Historic Broad Dyke Canal Property Conserved as Open Space
An historic 60-acre property at the confluence of the Delaware River and Broad Dyke Canal has been conserved as a new public natural area for the City of New Castle, Delaware, The Trust for Public Land and the city announced today.
Emmanuel Episcopal Church on the Green, which owned the land along Wilmington Road, was committed to seeing it sold for conservation. The church approached the city with the concept, and the city asked The Trust for Public Land (TPL), a national conservation organization, for assistance. The protection of this property will preserve one of the few remaining large undeveloped acreages on the riverfront, ensuring that the forest and wetland habitats remain. The property has significant freshwater and saltwater wetlands, forested uplands, and tidal mudflats, providing habitat for numerous birds and aquatic species.
The church has owned this land since 1719 when it was bequeathed to the church in the will of Richard Halliwell, Sheriff of New Castle County and early Colonial leader. The church has used a portion of the property as a cemetery, but decided recently to see if they could sell the majority of the land.
"This a perfect opportunity to protect a large riverfront property and we are fortunate that it was in the church's ownership for nearly 300 years. Together with the church and our public agency partners, we are pleased the future stewardship of this land rests in the city's good hands," said Kent Whitehead, TPL project manager.
Creating the new public natural area will also offer New Castle the opportunity to extend the town's Riverwalk bike and pedestrian path over a quarter of a mile from the downtown area to the historic Glebe Farmhouse and Glebe Cemetery.
"The Broad Dyke Canal property will serve New Castle as an important component of our riverfront conservation efforts," said Cathryn Thomas, New Castle City Administrator. "Preservation of this incredible property This was a rare opportunity which we could not have achieved without the expertise and assistance of The Trust for Public Land to help see this through."
Funding for the $1.2 million purchase included $800,000 from the U.S. Fish and Wildlife Service's National Coastal Wetlands Conservation Grant program and $400,000 from the Delaware Land and Water Conservation Trust Fund.
"In addition to creating additional recreational opportunities, we are pleased to partner with the state, city and The Trust for Public Land to ensure that the valuable coastal wetlands and surrounding upland areas will remain undeveloped and permanently protected," said John Organ of the U.S. Fish and Wildlife Service. "These places provide critical habitat for a host of fish, wildlife and plant species."

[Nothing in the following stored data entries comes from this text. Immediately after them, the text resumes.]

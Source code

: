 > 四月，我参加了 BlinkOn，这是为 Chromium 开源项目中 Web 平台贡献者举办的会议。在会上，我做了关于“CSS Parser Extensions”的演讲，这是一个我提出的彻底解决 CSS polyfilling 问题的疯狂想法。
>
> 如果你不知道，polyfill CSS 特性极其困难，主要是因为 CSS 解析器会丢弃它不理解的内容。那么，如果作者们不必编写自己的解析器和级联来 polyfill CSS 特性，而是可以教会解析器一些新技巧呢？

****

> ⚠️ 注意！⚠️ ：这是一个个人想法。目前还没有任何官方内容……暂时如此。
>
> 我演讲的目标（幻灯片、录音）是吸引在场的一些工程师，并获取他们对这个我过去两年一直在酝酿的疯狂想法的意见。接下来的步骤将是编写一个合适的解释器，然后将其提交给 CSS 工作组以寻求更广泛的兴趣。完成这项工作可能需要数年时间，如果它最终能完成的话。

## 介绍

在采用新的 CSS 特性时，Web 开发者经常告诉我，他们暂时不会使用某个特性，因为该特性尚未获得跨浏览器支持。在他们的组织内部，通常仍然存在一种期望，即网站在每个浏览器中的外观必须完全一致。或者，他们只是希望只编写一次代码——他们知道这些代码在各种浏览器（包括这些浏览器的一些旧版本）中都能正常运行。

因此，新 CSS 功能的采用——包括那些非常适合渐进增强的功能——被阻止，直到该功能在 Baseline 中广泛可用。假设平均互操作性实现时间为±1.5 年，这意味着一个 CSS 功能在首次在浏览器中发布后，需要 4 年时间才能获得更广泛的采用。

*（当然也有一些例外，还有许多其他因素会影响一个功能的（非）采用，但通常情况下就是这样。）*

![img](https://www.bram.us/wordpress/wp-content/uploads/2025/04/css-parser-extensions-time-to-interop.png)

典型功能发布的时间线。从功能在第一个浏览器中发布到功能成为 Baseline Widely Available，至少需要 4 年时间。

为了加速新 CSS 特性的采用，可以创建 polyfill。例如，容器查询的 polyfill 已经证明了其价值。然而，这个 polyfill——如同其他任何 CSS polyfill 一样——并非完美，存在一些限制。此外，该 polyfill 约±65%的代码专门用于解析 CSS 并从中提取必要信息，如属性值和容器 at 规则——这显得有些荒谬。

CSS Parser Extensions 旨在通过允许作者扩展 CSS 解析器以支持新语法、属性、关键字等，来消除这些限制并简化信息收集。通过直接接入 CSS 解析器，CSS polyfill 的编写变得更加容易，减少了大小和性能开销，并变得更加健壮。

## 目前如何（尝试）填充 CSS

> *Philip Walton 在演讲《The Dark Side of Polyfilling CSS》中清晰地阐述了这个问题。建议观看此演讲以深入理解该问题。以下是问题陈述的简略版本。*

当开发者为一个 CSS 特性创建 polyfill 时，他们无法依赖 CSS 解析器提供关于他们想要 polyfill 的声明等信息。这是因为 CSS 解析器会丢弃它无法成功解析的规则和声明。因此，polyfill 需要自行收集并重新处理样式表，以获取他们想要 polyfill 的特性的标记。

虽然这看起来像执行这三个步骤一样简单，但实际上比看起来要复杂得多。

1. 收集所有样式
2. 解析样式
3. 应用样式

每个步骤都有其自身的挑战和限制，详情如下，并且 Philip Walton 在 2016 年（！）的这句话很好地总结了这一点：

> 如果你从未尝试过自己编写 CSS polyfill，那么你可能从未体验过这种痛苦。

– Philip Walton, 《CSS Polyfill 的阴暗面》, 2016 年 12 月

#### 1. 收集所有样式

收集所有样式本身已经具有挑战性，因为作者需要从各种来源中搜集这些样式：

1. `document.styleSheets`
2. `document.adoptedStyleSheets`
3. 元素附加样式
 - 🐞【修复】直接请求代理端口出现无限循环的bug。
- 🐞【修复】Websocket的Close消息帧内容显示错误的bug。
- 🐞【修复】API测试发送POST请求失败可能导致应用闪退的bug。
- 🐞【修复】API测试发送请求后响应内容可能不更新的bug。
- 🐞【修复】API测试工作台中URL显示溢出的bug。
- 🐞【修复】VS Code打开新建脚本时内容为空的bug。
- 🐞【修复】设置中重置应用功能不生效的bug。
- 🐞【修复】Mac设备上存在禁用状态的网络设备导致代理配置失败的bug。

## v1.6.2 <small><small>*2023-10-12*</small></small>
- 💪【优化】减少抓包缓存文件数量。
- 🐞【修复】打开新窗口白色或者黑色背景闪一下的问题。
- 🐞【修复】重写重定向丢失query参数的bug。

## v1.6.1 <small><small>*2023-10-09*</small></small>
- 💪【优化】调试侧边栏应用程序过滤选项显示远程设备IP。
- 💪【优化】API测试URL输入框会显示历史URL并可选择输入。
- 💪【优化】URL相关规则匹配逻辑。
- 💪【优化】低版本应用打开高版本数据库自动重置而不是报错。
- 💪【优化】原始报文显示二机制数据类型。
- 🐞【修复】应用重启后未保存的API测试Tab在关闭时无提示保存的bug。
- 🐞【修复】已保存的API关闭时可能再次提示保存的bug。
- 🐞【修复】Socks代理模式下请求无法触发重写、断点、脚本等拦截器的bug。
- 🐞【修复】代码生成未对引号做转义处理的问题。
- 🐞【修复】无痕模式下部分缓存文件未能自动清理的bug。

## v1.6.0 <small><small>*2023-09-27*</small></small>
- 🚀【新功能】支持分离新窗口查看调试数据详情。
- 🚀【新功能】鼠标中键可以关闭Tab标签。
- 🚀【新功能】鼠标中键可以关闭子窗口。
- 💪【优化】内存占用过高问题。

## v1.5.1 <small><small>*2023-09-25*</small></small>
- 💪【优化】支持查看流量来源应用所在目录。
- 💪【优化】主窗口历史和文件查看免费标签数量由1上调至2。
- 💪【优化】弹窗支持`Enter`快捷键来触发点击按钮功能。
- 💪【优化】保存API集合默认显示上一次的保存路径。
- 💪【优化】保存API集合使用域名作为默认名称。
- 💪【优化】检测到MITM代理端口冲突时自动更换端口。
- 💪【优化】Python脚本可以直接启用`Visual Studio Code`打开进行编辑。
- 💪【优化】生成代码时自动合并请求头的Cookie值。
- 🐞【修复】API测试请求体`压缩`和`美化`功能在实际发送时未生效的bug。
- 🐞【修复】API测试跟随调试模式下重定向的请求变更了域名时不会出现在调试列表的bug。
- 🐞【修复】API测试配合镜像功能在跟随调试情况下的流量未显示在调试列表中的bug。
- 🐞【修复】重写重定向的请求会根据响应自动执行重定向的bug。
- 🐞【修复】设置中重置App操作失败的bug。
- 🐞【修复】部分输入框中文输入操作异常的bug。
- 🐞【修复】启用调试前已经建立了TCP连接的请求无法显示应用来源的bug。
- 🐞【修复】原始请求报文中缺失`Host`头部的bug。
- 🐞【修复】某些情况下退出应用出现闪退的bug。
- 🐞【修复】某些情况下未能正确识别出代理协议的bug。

"Protection of this 60-acre parcel will ensure long-term conservation of coastal wetland ecosystems which are critical to coastal fish and wildlife and their habitat," said Shelley Tovell, Environmental Scientist for the Division of Fish and Wildlife.
Now that it has been acquired, the City of New Castle will own and manage the land as a natural area. The State of Delaware will hold a conservation easement over the property to ensure that it remains protected in accordance with the funding requirements.
The Trust for Public Land is a national nonprofit land conservation organization that conserves land for people to enjoy as parks, gardens, and natural areas, ensuring livable communities for generations to come. Established in 1972, TPL has helped protect more than 3 million acres across the nation. The Trust for Public Land depends on the support and generosity of individuals, foundations, and businesses to achieve its land for people mission.